Web Magazine for Information Professionals

How the Use of Standards Is Transforming Australian Digital Libraries

Debbie Campbell explains how the exploitation of recent standards has allowed the National Library of Australia to digitise its collections and host federated search services and provide an improved service.

The National Library of Australia (NLA) has been able to achieve new business practices such as digitising its collections and hosting federated search services by exploiting recent standards including the Open Archives Initiative Protocol for Metadata Harvesting (OAI-PMH), handles for persistent identification, and metadata schemas for new types of content. Each instantiation of the OAI-PMH opens up new ways of creating and managing our digital libraries while making them more accessible for learning, teaching and research purposes. Using handles as the basis for managing the persistence of a large, digitised collection has allowed information to be identified and cited in many different ways. Standards have transformed, and continue to transform, the way in which the National Library conducts its core business of making its digital library collections available for all to use.

Although the National Library of Australia has always adhered to the use of standards such as MARC21 and AACR2 for the creation and management of bibliographic data [1], our adoption of newer Web-based protocols has allowed users distant from the Library to experience digital and digitised collections in virtual ways. The Library has been able to retain legacy system investments by surfacing rich metadata into new services. This process has encouraged the exploration of the ongoing suitability of metadata schemas, as well as contributing to the assessment of the need for new schemas.

The Library promotes the standards it uses with a comprehensive overview on its Web site providing links to more detailed documents which can act as guidelines for other service providers [2].

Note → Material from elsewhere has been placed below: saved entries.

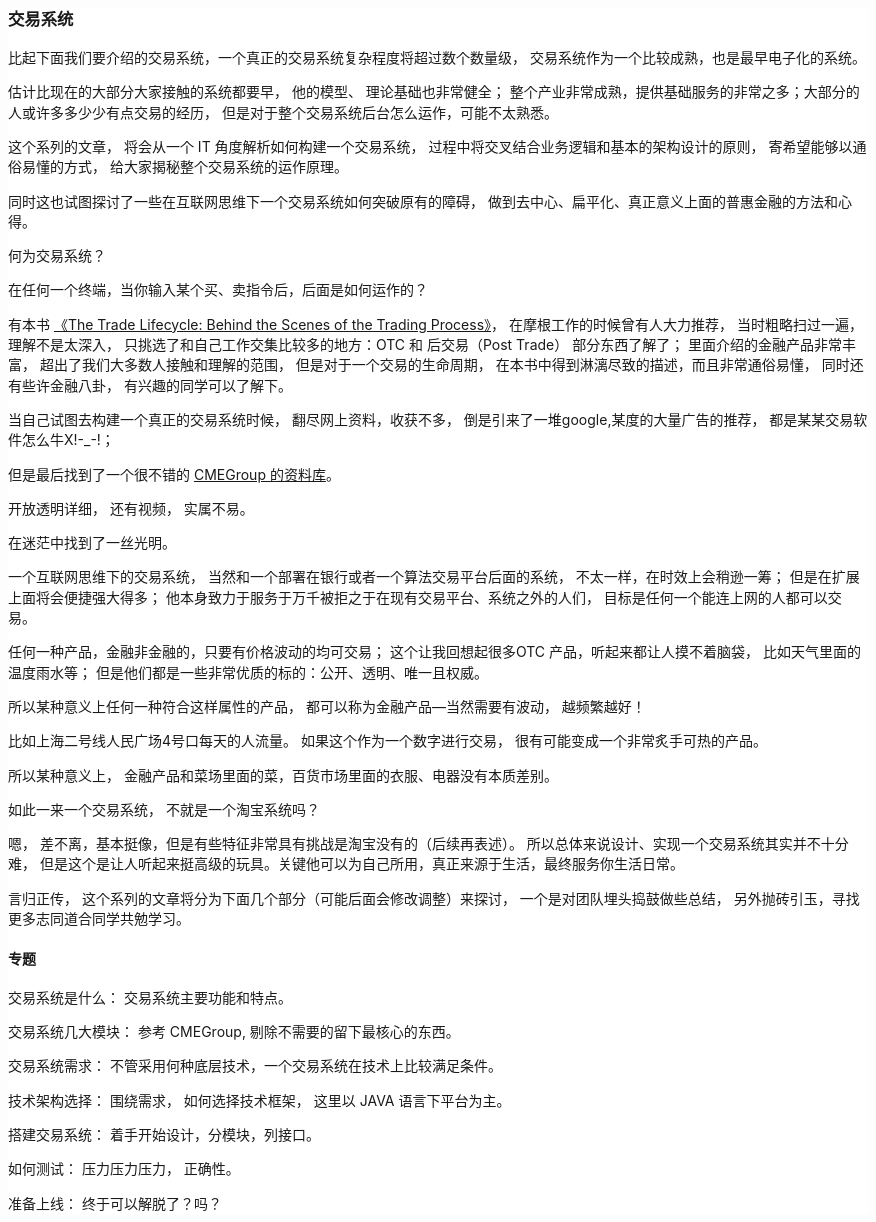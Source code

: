 
### 交易系统

比起下面我们要介绍的交易系统，一个真正的交易系统复杂程度将超过数个数量级， 交易系统作为一个比较成熟，也是最早电子化的系统。

估计比现在的大部分大家接触的系统都要早， 他的模型、 理论基础也非常健全； 整个产业非常成熟，提供基础服务的非常之多；大部分的人或许多多少少有点交易的经历， 但是对于整个交易系统后台怎么运作，可能不太熟悉。

这个系列的文章， 将会从一个 IT 角度解析如何构建一个交易系统， 过程中将交叉结合业务逻辑和基本的架构设计的原则， 寄希望能够以通俗易懂的方式， 给大家揭秘整个交易系统的运作原理。

同时这也试图探讨了一些在互联网思维下一个交易系统如何突破原有的障碍， 做到去中心、扁平化、真正意义上面的普惠金融的方法和心得。 

何为交易系统？

在任何一个终端，当你输入某个买、卖指令后，后面是如何运作的？

有本书 [《The Trade Lifecycle: Behind the Scenes of the Trading Process》](https://www.amazon.com/Trade-Lifecycle-Trading-Process-Finance/dp/1118999460)， 在摩根工作的时候曾有人大力推荐， 当时粗略扫过一遍， 理解不是太深入， 只挑选了和自己工作交集比较多的地方：OTC 和 后交易（Post Trade） 部分东西了解了； 里面介绍的金融产品非常丰富， 超出了我们大多数人接触和理解的范围， 但是对于一个交易的生命周期， 在本书中得到淋漓尽致的描述，而且非常通俗易懂， 同时还有些许金融八卦， 有兴趣的同学可以了解下。

当自己试图去构建一个真正的交易系统时候， 翻尽网上资料，收获不多， 倒是引来了一堆google,某度的大量广告的推荐， 都是某某交易软件怎么牛X!-_-!；

但是最后找到了一个很不错的 [CMEGroup 的资料库](https://www.cmegroup.com/confluence/display/EPICSANDBOX/Trading+Services)。

开放透明详细， 还有视频， 实属不易。

在迷茫中找到了一丝光明。

一个互联网思维下的交易系统， 当然和一个部署在银行或者一个算法交易平台后面的系统， 不太一样，在时效上会稍逊一筹； 但是在扩展上面将会便捷强大得多； 他本身致力于服务于万千被拒之于在现有交易平台、系统之外的人们， 目标是任何一个能连上网的人都可以交易。

任何一种产品，金融非金融的，只要有价格波动的均可交易； 这个让我回想起很多OTC 产品，听起来都让人摸不着脑袋， 比如天气里面的温度雨水等； 但是他们都是一些非常优质的标的：公开、透明、唯一且权威。

所以某种意义上任何一种符合这样属性的产品， 都可以称为金融产品—当然需要有波动， 越频繁越好！ 

比如上海二号线人民广场4号口每天的人流量。 如果这个作为一个数字进行交易， 很有可能变成一个非常炙手可热的产品。

所以某种意义上， 金融产品和菜场里面的菜，百货市场里面的衣服、电器没有本质差别。

如此一来一个交易系统， 不就是一个淘宝系统吗？

嗯， 差不离，基本挺像，但是有些特征非常具有挑战是淘宝没有的（后续再表述）。 所以总体来说设计、实现一个交易系统其实并不十分难， 但是这个是让人听起来挺高级的玩具。关键他可以为自己所用，真正来源于生活，最终服务你生活日常。

言归正传， 这个系列的文章将分为下面几个部分（可能后面会修改调整）来探讨， 一个是对团队埋头捣鼓做些总结， 另外抛砖引玉，寻找更多志同道合同学共勉学习。

#### 专题

交易系统是什么： 交易系统主要功能和特点。

交易系统几大模块： 参考 CMEGroup, 剔除不需要的留下最核心的东西。

交易系统需求： 不管采用何种底层技术，一个交易系统在技术上比较满足条件。

技术架构选择： 围绕需求， 如何选择技术框架， 这里以 JAVA 语言下平台为主。

搭建交易系统： 着手开始设计，分模块，列接口。

如何测试： 压力压力压力， 正确性。

准备上线： 终于可以解脱了？吗？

This article focuses specifically on the application of standards in three areas:

National Resource Discovery

Under the imprimatur of its Australian National Bibliographic Database (NBD) [3], the Library has supported federated resource discovery for more than two decades. Australian libraries have contributed cataloguing and holdings records for finding and copying in a centralised framework since 1981. Even when these processes gradually changed to a hybrid model, where records were created on individual open access catalogues, the contribution to a central discovery point remained intact. There is still a commitment to sharing information at this national level.

The arrival of other metadata schemas such as the Dublin Core allowed the National Library to emulate the hybrid model for the discovery of digital objects. The Library first became interested in the Open Archives Initiative when its harvesting protocol was known as the Santa Fe convention [4]. However, it was not until the stable OAI-PMH version 1.1 became available that the Library implemented it, initially in the PictureAustralia service [5]. The service was able to move from a clunky http/HTML method of harvesting to the more streamlined use of the OAI-PMH. This decision enabled other cultural agencies such as state and regional libraries and museums to become familiar with its use. Australian university libraries and cultural institutions overseas are now also providing digitised images to the service [6].

Before using the OAI Protocol for Metadata Harvesting, complete Web harvesting for PictureAustralia took about 14 days every two months. Harvesting larger sites with around 200,000 metadata records took up to five days and was not completely reliable. Sometimes a harvest of these large sites would fail and have to be completely re-done. The PictureAustralia service was really only up to date six times per year.

After implementing OAI, a complete OAI harvest of the large sites took about 4 hours. Incremental OAI harvests take less than one minute. At present the Library uses a hybrid model where the larger sites which have OAI are incrementally harvested every day. The smaller sites are Web-harvested once per week. PictureAustralia is therefore completely up to date once a week, which represents an improvement in the currency of the more than one million records in the service.

Experience with the OAI-PMH and the use of the Online Computer Library Center (OCLC)'s OAICat software [7] with the Library's digital object repository opened up our digital libraries of cultural heritage materials for inclusion in international federated resource discovery services such as Google [8], OAIster [9] and the Research Library Group's Cultural Materials Initiative [10].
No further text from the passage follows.